I primi si sarebbero infiltrati tra i tifosi dell’El Masry (quasi 15mila); i secondi (almeno tremila) non avrebbero opposto alcuna resistenza alle violenze in campo, per poi prendersela con i tifosi dell’Al Ahly che erano riusciti ad allontanarsi dallo stadio. Le ricostruzioni più accreditate, sottolineano poi che “curiosamente” qualcuno aveva lasciato aperti i cancelli della curva dei tifosi dell’El Masry, permettendo così l’accesso al campo di gioco, e invece chiuso i cancelli della curva dove stavano i tifosi dell’Al Ahly e che davano direttamente sulla strada, impedendo così una loro possibile fuga. Tutti fattori che fanno ritenere che la carneficina fosse pianificata. E poi anche la data non era causale: l’anno scorso, durante quella che è stata definita la “battaglia dei cammelli”, in cui persero la vita 11 manifestanti, nelle strade de Il Cairo si erano messi in evidenza, a difesa di chi protestava e contro la brutalità della polizia speciale, i tifosi dell’Ah Ahly e anche dello Zamalek, l’altra squadra della capitale, che in quell’occasione avevano messo da parte la loro storica rivalità.
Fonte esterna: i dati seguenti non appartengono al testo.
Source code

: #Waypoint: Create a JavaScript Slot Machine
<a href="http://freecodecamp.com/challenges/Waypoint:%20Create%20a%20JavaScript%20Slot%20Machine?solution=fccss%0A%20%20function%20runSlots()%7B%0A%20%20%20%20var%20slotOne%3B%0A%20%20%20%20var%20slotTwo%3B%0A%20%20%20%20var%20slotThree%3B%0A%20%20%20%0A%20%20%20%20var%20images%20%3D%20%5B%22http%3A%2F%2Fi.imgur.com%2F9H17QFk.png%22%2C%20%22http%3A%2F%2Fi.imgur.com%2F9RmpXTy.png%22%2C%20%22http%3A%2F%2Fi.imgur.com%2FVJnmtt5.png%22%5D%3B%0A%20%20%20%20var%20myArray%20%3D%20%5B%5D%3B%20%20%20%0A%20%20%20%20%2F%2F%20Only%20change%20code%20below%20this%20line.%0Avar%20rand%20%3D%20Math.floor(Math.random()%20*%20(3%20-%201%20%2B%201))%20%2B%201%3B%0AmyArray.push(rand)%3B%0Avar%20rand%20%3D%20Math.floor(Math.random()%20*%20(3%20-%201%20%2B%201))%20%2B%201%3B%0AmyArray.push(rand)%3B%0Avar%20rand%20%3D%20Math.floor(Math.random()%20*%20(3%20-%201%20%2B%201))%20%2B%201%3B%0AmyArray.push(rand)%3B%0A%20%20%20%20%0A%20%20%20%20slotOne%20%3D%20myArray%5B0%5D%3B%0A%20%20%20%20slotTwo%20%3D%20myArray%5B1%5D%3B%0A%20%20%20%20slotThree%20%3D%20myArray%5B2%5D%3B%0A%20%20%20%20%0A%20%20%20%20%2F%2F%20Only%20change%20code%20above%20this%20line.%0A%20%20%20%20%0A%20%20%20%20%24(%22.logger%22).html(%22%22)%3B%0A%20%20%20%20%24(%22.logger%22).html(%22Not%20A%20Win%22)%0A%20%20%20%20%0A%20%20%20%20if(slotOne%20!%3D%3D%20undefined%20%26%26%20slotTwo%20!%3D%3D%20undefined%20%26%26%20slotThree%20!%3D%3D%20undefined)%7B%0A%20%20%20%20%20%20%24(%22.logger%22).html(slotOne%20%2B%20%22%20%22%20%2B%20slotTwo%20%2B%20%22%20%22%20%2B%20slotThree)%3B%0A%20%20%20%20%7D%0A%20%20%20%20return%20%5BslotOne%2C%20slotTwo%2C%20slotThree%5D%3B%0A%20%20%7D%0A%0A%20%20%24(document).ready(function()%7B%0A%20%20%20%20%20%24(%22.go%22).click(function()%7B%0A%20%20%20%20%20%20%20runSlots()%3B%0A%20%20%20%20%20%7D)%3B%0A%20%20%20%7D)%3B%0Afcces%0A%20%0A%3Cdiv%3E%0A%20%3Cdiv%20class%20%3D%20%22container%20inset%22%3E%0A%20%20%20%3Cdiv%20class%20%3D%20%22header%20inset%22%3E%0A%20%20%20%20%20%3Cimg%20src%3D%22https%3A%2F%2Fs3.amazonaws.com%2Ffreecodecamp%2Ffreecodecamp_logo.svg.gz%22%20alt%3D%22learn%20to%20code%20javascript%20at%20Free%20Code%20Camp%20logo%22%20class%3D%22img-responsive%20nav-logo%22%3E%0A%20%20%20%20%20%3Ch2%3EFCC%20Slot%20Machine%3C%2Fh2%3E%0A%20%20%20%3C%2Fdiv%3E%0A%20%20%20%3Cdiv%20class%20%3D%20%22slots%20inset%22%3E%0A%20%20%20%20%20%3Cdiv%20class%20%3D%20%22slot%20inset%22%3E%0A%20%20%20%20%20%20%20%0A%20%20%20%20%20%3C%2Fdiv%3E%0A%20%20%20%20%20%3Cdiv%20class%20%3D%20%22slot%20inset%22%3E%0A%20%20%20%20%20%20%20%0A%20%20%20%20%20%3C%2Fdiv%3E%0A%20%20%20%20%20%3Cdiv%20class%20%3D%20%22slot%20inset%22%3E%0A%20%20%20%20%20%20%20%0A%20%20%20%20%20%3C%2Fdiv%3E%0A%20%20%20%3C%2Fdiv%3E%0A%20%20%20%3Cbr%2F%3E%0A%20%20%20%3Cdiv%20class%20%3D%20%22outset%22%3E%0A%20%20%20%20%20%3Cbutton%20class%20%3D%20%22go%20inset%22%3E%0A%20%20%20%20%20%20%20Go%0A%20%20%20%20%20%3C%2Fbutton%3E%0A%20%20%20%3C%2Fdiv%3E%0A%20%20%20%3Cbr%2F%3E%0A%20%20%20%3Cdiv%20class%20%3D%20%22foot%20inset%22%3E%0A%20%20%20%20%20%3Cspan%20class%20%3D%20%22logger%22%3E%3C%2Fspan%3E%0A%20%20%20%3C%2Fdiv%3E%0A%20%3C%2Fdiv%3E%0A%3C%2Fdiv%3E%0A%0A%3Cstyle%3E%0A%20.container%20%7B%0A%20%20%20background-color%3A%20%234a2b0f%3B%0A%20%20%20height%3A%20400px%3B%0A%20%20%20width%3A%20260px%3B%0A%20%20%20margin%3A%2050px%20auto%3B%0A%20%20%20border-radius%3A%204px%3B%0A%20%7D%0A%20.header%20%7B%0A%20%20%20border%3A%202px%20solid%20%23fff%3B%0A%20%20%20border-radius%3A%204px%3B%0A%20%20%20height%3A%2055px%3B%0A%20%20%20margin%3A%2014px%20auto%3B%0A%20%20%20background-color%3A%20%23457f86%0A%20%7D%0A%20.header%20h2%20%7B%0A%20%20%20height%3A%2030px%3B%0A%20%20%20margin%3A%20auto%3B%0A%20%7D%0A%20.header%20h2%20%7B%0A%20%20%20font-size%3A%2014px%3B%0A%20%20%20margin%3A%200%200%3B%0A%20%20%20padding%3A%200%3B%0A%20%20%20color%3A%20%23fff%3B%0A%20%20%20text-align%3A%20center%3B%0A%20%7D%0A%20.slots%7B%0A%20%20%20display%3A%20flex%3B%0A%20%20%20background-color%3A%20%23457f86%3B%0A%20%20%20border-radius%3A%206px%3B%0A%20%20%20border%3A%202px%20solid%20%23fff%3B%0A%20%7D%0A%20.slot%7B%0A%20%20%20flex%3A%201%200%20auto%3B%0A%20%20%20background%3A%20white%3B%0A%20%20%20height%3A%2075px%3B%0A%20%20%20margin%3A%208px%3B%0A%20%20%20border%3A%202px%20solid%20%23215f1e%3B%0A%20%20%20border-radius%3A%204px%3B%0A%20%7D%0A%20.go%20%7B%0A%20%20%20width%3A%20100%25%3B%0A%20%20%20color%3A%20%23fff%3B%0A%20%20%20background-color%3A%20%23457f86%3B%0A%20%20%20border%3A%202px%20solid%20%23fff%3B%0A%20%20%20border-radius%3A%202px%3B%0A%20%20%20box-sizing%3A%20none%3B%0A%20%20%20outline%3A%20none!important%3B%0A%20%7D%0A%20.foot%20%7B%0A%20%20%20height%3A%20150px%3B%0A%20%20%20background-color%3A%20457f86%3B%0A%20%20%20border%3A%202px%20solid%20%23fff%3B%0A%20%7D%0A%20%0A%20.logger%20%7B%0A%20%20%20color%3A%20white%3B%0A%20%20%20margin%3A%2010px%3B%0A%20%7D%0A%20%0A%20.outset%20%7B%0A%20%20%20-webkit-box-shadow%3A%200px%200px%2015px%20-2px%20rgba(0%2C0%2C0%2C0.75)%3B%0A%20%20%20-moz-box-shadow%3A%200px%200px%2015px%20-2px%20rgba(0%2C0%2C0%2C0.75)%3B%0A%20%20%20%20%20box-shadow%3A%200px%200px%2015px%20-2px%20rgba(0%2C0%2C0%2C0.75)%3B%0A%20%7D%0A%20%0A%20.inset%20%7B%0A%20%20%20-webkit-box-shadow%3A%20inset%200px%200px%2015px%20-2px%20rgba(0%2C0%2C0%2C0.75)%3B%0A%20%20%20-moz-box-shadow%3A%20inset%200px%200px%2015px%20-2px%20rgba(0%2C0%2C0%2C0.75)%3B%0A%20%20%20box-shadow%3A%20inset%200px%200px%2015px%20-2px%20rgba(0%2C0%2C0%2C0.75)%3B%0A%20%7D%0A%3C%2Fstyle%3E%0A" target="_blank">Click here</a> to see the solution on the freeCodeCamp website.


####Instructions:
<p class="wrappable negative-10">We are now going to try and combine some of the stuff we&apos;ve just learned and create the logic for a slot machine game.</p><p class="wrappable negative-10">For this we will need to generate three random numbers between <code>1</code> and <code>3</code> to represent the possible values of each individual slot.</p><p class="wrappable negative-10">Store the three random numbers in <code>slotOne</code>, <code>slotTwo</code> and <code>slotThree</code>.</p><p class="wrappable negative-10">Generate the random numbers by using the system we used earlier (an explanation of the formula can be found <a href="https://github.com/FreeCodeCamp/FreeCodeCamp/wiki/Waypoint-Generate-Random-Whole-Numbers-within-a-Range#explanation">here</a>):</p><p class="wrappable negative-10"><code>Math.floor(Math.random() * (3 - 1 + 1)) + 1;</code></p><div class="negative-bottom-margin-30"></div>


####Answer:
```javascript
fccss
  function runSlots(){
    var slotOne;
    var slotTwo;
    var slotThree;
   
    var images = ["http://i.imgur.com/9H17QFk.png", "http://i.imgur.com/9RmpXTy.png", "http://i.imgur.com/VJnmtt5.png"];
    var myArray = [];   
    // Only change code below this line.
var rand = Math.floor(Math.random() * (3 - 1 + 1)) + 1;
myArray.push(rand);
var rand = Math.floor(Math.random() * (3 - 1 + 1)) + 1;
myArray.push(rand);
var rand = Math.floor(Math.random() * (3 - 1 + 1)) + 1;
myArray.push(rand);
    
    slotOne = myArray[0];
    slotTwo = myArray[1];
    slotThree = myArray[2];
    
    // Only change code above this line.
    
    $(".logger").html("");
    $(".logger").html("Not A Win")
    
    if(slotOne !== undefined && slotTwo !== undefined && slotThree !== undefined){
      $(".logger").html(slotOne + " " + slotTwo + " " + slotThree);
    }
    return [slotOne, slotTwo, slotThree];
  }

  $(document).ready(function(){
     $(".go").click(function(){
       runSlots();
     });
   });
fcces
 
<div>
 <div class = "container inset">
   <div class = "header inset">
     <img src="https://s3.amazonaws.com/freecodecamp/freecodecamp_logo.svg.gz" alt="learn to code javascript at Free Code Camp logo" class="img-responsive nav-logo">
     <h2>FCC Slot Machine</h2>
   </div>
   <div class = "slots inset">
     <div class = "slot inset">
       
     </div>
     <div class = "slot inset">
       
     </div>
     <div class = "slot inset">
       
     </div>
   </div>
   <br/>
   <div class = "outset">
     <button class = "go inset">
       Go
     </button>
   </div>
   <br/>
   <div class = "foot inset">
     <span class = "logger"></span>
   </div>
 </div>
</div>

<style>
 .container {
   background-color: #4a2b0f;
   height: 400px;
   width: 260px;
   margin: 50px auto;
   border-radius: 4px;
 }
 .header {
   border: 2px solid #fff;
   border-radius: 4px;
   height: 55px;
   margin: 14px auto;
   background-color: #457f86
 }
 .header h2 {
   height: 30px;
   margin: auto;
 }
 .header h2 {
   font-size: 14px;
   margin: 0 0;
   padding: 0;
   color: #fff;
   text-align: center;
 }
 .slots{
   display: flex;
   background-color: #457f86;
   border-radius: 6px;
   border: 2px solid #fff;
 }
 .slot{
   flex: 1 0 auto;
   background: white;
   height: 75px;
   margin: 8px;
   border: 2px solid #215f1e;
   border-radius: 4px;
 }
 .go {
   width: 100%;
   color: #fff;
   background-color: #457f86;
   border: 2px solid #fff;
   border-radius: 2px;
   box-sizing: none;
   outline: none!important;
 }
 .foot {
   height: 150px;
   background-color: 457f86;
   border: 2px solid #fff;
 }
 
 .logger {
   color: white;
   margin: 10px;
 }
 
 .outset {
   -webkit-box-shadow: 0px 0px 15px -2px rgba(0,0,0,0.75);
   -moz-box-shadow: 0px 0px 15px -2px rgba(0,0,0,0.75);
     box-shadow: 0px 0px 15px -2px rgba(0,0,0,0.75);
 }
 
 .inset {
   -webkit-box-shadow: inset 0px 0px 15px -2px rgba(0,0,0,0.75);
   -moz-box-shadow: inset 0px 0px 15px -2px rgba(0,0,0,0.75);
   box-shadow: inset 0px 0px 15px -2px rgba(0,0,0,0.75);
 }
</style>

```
La risposta dei tifosi dell’Al Ahly all’eccidio di Port Said non si è fatta attendere. Appena rientrati a Il Cairo, affiancati nuovamente dai tifosi dello Zamalek, sono andati direttamente a piazza Tahrir per manifestare la propria rabbia contro il nuovo regime al potere in Egitto, che sembra avere ancora molti legami con il passato Mubarak. L’obiettivo principale è stato il ministero dell’Interno. Ma se a Port Said la polizia era stata inerme, a Il Cairo si è dimostrata particolarmente violenta, anche per l’utilizzo indiscriminato di pallottole di gomma e di gas lacrimogeni particolarmente potenti, di fabbricazione Usa. In due giorni di scontri, tra i manifestanti si registrano almeno due morti, decine gli arrestati, oltre 1.500 tra feriti e intossicati. La protesta finora qualcosa ha ottenuto: la dichiarazione di tre giorni di lutto nazionale, l’apertura di un’inchiesta, le dimissioni di qualche pezzo grosso della Federcalcio, la sospensione del campionato a tempo indeterminato.
Ma per i tifosi e gli attivisti non basta. Vogliono le dimissioni del maresciallo Tantawi, capo del Consiglio superiore delle forze armate, al potere da un anno. Intanto, diversi giocatori dell’Ah Ahly e della nazionale (Treika, Barakat, Motaeb), che a Porto Said si sono salvati solo per l’intervento degli elicotteri, hanno annunciato di non voler più giocare. Perché in fondo, giocare per “questo” Egitto forse non vale proprio la pena.